Quando l’esercito non può riportare a casa gli ostaggi vivi e il governo non è disposto a farlo attraverso un accordo, l’unica possibilità che rimane è che gli israeliani comuni si impegnino per cambiare il calcolo di Netanyahu. Il compito dell’opinione pubblica è quello di parlare alla banda di cinici speculatori che, con nostra grande vergogna, compongono il governo di Israele nell’unico linguaggio che capiscono: la forza. L’opinione pubblica deve far capire quale pesante prezzo politico pagherà se continuerà a dare una mano agli ostaggi che vengono giustiziati uno dopo l’altro.

Le proteste devono continuare e intensificarsi, giorno dopo giorno, finché il governo non avrà altra scelta che firmare un accordo. Le masse che hanno manifestato contro la revisione giudiziaria del governo sono restie a tornare in strada. Alcuni sostengono che le proteste faranno aumentare il prezzo degli ostaggi, quindi chi sostiene un accordo farebbe meglio a rimanere a casa e a manifestare davanti alla televisione. Questo “consiglio”, tuttavia, ignora il fatto che l’unico modo per abbassare il prezzo della vita umana è ridurne il valore. Ed è esattamente quello che sta facendo questo governo. 

Le proteste sono riprese in risposta al disprezzo del governo per la vita umana.

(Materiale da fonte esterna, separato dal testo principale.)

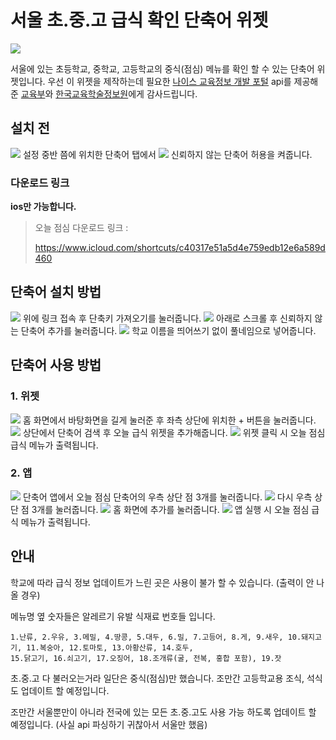 # **서울 초.중.고 급식 확인 단축어 위젯**
<img src= "https://im.ezgif.com/tmp/ezgif-1-b8a4f434bb.gif">

서울에 있는 초등학교, 중학교, 고등학교의 중식(점심) 메뉴를 확인 할 수 있는 단축어 위젯입니다. 우선 이 위젯을 제작하는데 필요한 [나이스 교육정보 개발 포털](https://open.neis.go.kr/portal/mainPage.do) api를 제공해준 [교육부](https://www.moe.go.kr/main.do?s=moe)와 [한국교육학술정보원](https://www.keris.or.kr/main/main.do)에게 감사드립니다. 

## 설치 전

<img src= "https://media.discordapp.net/attachments/1128409819448082445/1129260376521977898/IMG_9179.png?width=306&height=627">
설정 중반 쯤에 위치한 단축어 탭에서 
<img src= "https://media.discordapp.net/attachments/1128409819448082445/1129260560140222515/IMG_9180.png?width=306&height=627">
신뢰하지 않는 단축어 허용을 켜줍니다.


### 다운로드 링크
**ios만 가능합니다.**

> 오늘 점심 다운로드 링크 : 
> 
> https://www.icloud.com/shortcuts/c40317e51a5d4e759edb12e6a589d460

## 단축어 설치 방법

<img src= "https://media.discordapp.net/attachments/1128409819448082445/1129265583821697084/IMG_9181.png?width=306&height=627">
위에 링크 접속 후 단축키 가져오기를 눌러줍니다. 
<img src= "https://media.discordapp.net/attachments/1128409819448082445/1129265584534728754/IMG_9183.png?width=306&height=627">
아래로 스크롤 후 신뢰하지 않는 단축어 추가를 눌러줍니다.
<img src= "https://media.discordapp.net/attachments/1128409819448082445/1129265585109344276/IMG_9185.png?width=306&height=627">
학교 이름을 띄어쓰기 없이 풀네임으로 넣어줍니다. 


## 단축어 사용 방법 

### 1. 위젯

<img src= "https://media.discordapp.net/attachments/1128409819448082445/1129268223787937852/IMG_9189.png?width=290&height=627">
홈 화면에서 바탕화면을 길게 눌러준 후 좌측 상단에 위치한 + 버튼을 눌러줍니다. 
<img src= "https://media.discordapp.net/attachments/1128409819448082445/1129268224131874846/IMG_9190.png?width=290&height=627">
상단에서 단축어 검색 후 오늘 급식 위젯을 추가해줍니다. 
<img src= "https://media.discordapp.net/attachments/1128409819448082445/1129268224681324665/IMG_9191.png?width=304&height=627">
위젯 클릭 시 오늘 점심 급식 메뉴가 출력됩니다. 


### 2. 앱

<img src= "https://media.discordapp.net/attachments/1128409819448082445/1129270272449593484/IMG_9192.png?width=306&height=627">
단축어 앱에서 오늘 점심 단축어의 우측 상단 점 3개를 눌러줍니다. 
<img src= "https://media.discordapp.net/attachments/1128409819448082445/1129270272759955476/IMG_9193.png?width=306&height=627">
다시 우측 상단 점 3개를 눌러줍니다.
<img src= "https://media.discordapp.net/attachments/1128409819448082445/1129270273066143884/IMG_9194.png?width=306&height=627">
홈 화면에 추가를 눌러줍니다. 
<img src= "https://media.discordapp.net/attachments/1128409819448082445/1129270829620920391/IMG_9195.png?width=304&height=626">
앱 실행 시 오늘 점심 급식 메뉴가 출력됩니다. 


## 안내

학교에 따라 급식 정보 업데이트가 느린 곳은 사용이 불가 할 수 있습니다. (출력이 안 나올 경우)

메뉴명 옆 숫자들은 알레르기 유발 식재료 번호들 입니다. 
```
1.난류, 2.우유, 3.메밀, 4.땅콩, 5.대두, 6.밀, 7.고등어, 8.게, 9.새우, 10.돼지고기, 11.복숭아, 12.토마토, 13.아황산류, 14.호두,
15.닭고기, 16.쇠고기, 17.오징어, 18.조개류(굴, 전복, 홍합 포함), 19.잣
 ```

초.중.고 다 불러오는거라 일단은 중식(점심)만 했습니다. 조만간 고등학교용 조식, 석식도 업데이트 할 예정입니다. 

조만간 서울뿐만이 아니라 전국에 있는 모든 초.중.고도 사용 가능 하도록 업데이트 할 예정입니다. (사실 api 파싱하기 귀찮아서 서울만 했음)









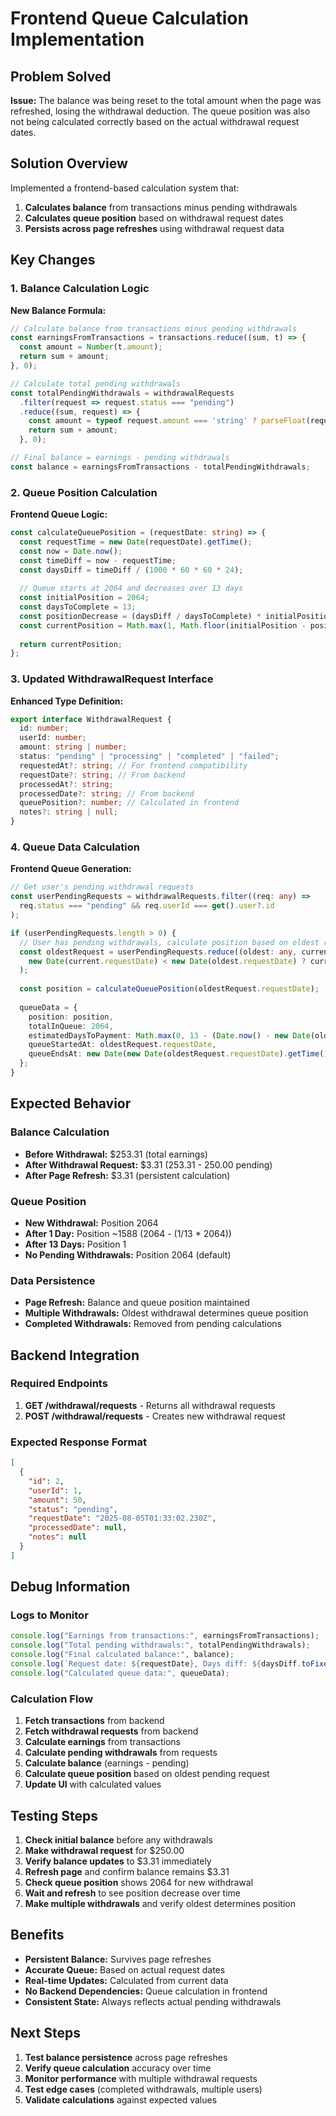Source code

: # Frontend Queue Calculation Implementation

## Problem Solved

**Issue:** The balance was being reset to the total amount when the page was refreshed, losing the withdrawal deduction. The queue position was also not being calculated correctly based on the actual withdrawal request dates.

## Solution Overview

Implemented a frontend-based calculation system that:
1. **Calculates balance** from transactions minus pending withdrawals
2. **Calculates queue position** based on withdrawal request dates
3. **Persists across page refreshes** using withdrawal request data

## Key Changes

### 1. Balance Calculation Logic

**New Balance Formula:**
```typescript
// Calculate balance from transactions minus pending withdrawals
const earningsFromTransactions = transactions.reduce((sum, t) => {
  const amount = Number(t.amount);
  return sum + amount;
}, 0);

// Calculate total pending withdrawals
const totalPendingWithdrawals = withdrawalRequests
  .filter(request => request.status === "pending")
  .reduce((sum, request) => {
    const amount = typeof request.amount === 'string' ? parseFloat(request.amount) : request.amount;
    return sum + amount;
  }, 0);

// Final balance = earnings - pending withdrawals
const balance = earningsFromTransactions - totalPendingWithdrawals;
```

### 2. Queue Position Calculation

**Frontend Queue Logic:**
```typescript
const calculateQueuePosition = (requestDate: string) => {
  const requestTime = new Date(requestDate).getTime();
  const now = Date.now();
  const timeDiff = now - requestTime;
  const daysDiff = timeDiff / (1000 * 60 * 60 * 24);
  
  // Queue starts at 2064 and decreases over 13 days
  const initialPosition = 2064;
  const daysToComplete = 13;
  const positionDecrease = (daysDiff / daysToComplete) * initialPosition;
  const currentPosition = Math.max(1, Math.floor(initialPosition - positionDecrease));
  
  return currentPosition;
};
```

### 3. Updated WithdrawalRequest Interface

**Enhanced Type Definition:**
```typescript
export interface WithdrawalRequest {
  id: number;
  userId: number;
  amount: string | number;
  status: "pending" | "processing" | "completed" | "failed";
  requestedAt?: string; // For frontend compatibility
  requestDate?: string; // From backend
  processedAt?: string;
  processedDate?: string; // From backend
  queuePosition?: number; // Calculated in frontend
  notes?: string | null;
}
```

### 4. Queue Data Calculation

**Frontend Queue Generation:**
```typescript
// Get user's pending withdrawal requests
const userPendingRequests = withdrawalRequests.filter((req: any) => 
  req.status === "pending" && req.userId === get().user?.id
);

if (userPendingRequests.length > 0) {
  // User has pending withdrawals, calculate position based on oldest request
  const oldestRequest = userPendingRequests.reduce((oldest: any, current: any) => 
    new Date(current.requestDate) < new Date(oldest.requestDate) ? current : oldest
  );
  
  const position = calculateQueuePosition(oldestRequest.requestDate);
  
  queueData = {
    position: position,
    totalInQueue: 2064,
    estimatedDaysToPayment: Math.max(0, 13 - (Date.now() - new Date(oldestRequest.requestDate).getTime()) / (1000 * 60 * 60 * 24)),
    queueStartedAt: oldestRequest.requestDate,
    queueEndsAt: new Date(new Date(oldestRequest.requestDate).getTime() + 13 * 24 * 60 * 60 * 1000).toISOString(),
  };
}
```

## Expected Behavior

### Balance Calculation
- **Before Withdrawal:** $253.31 (total earnings)
- **After Withdrawal Request:** $3.31 (253.31 - 250.00 pending)
- **After Page Refresh:** $3.31 (persistent calculation)

### Queue Position
- **New Withdrawal:** Position 2064
- **After 1 Day:** Position ~1588 (2064 - (1/13 * 2064))
- **After 13 Days:** Position 1
- **No Pending Withdrawals:** Position 2064 (default)

### Data Persistence
- **Page Refresh:** Balance and queue position maintained
- **Multiple Withdrawals:** Oldest withdrawal determines queue position
- **Completed Withdrawals:** Removed from pending calculations

## Backend Integration

### Required Endpoints
1. **GET /withdrawal/requests** - Returns all withdrawal requests
2. **POST /withdrawal/requests** - Creates new withdrawal request

### Expected Response Format
```json
[
  {
    "id": 2,
    "userId": 1,
    "amount": 50,
    "status": "pending",
    "requestDate": "2025-08-05T01:33:02.230Z",
    "processedDate": null,
    "notes": null
  }
]
```

## Debug Information

### Logs to Monitor
```javascript
console.log("Earnings from transactions:", earningsFromTransactions);
console.log("Total pending withdrawals:", totalPendingWithdrawals);
console.log("Final calculated balance:", balance);
console.log(`Request date: ${requestDate}, Days diff: ${daysDiff.toFixed(2)}, Position: ${currentPosition}`);
console.log("Calculated queue data:", queueData);
```

### Calculation Flow
1. **Fetch transactions** from backend
2. **Fetch withdrawal requests** from backend
3. **Calculate earnings** from transactions
4. **Calculate pending withdrawals** from requests
5. **Calculate balance** (earnings - pending)
6. **Calculate queue position** based on oldest pending request
7. **Update UI** with calculated values

## Testing Steps

1. **Check initial balance** before any withdrawals
2. **Make withdrawal request** for $250.00
3. **Verify balance updates** to $3.31 immediately
4. **Refresh page** and confirm balance remains $3.31
5. **Check queue position** shows 2064 for new withdrawal
6. **Wait and refresh** to see position decrease over time
7. **Make multiple withdrawals** and verify oldest determines position

## Benefits

- **Persistent Balance:** Survives page refreshes
- **Accurate Queue:** Based on actual request dates
- **Real-time Updates:** Calculated from current data
- **No Backend Dependencies:** Queue calculation in frontend
- **Consistent State:** Always reflects actual pending withdrawals

## Next Steps

1. **Test balance persistence** across page refreshes
2. **Verify queue calculation** accuracy over time
3. **Monitor performance** with multiple withdrawal requests
4. **Test edge cases** (completed withdrawals, multiple users)
5. **Validate calculations** against expected values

Sono riprese perché l’unico modo per preservare il valore della vita umana è essere disposti a pagare un prezzo per essa.

Non dobbiamo lasciarci ingannare dallo spin doctoring di Netanyahu e del suo governo che continuano ad abbandonare gli ostaggi per mantenere le truppe israeliae nel corridoio Philadelphi. Sia il ministro della Difesa Yoav Gallant che il Capo di Stato Maggiore dell’Idf Herzl Halevi hanno chiarito che non ci sono ostacoli di sicurezza alla firma di un accordo. L’opinione pubblica deve continuare a manifestare per la fine della guerra e per un accordo sugli ostaggi. E dobbiamo sperare che il settore commerciale, i sindaci e chiunque abbia il potere di influenzare le persone intorno a loro si uniscano alle proteste, finché il governo non capirà che non ha alcun mandato per continuare ad abbandonare gli ostaggi”.